Every line below that contains the word "engine" must be copied.

━━━ Information shown ━━━

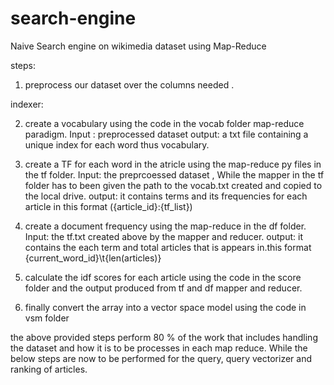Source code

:# search-engine
Naive Search engine on wikimedia dataset using Map-Reduce 

steps:

1. preprocess our dataset over the columns needed .
   
indexer:

2. create a vocabulary using the code in the vocab folder map-reduce paradigm.
   Input : preprocessed dataset
   output: a txt file containing a unique index for each word thus vocabulary.

4. create a TF for each word in the atricle using the map-reduce py files in the tf folder.
   Input: the preprcoessed dataset , While the mapper in the tf folder has to been given the path to the vocab.txt created and copied to the local drive.
   output: it contains terms and its frequencies for each article in this format  ({article_id}:{tf_list})

6. create a document frequency using the map-reduce in the df folder.
   Input: the tf.txt created above by the mapper and reducer.
   output: it contains the each term and total articles that is appears in.this format  {current_word_id}\t{len(articles)}

   

8. calculate the idf scores for each article using the code in the score folder and the output produced from tf and df mapper and reducer.

9. finally convert the array into a vector space model using the code in vsm folder

the above provided steps perform 80 % of the work that includes handling the dataset and how it is to be processes in each map reduce. While the below steps are now to be performed for the query, query vectorizer and ranking of articles.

━━━

▶ **Answer for this exercise**
:# search-engine
Naive Search engine on wikimedia dataset using Map-Reduce 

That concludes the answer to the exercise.